THE TASK = Pictures do not belong in the copy; print every entry exactly as it stands.

AVAILABLE DATA section start

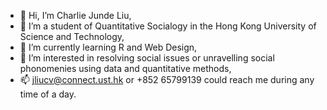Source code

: - 👋 Hi, I’m Charlie Junde Liu,
- 👀 I’m a student of Quantitative Socialogy in the Hong Kong University of Science and Technology,
- 🌱 I’m currently learning R and Web Design,
- 💞️ I’m interested in resolving social issues or unravelling social phonomenies using data and quantitative methods,
- 📫 jliucv@connect.ust.hk or +852 65799139 could reach me during any time of a day.

<!---
CharlieLiu-HK/CharlieLiu-HK is a ✨ special ✨ repository because its `README.md` (this file) appears on your GitHub profile.
You can click the Preview link to take a look at your changes.
--->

AVAILABLE DATA section end

ANSWER AREA =
Source code

: - 👋 Hi, I’m Charlie Junde Liu,
- 👀 I’m a student of Quantitative Socialogy in the Hong Kong University of Science and Technology,
- 🌱 I’m currently learning R and Web Design,
- 💞️ I’m interested in resolving social issues or unravelling social phonomenies using data and quantitative methods,
- 📫 jliucv@connect.ust.hk or +852 65799139 could reach me during any time of a day.

<!---
CharlieLiu-HK/CharlieLiu-HK is a ✨ special ✨ repository because its `README.md` (this file) appears on your GitHub profile.
You can click the Preview link to take a look at your changes.
--->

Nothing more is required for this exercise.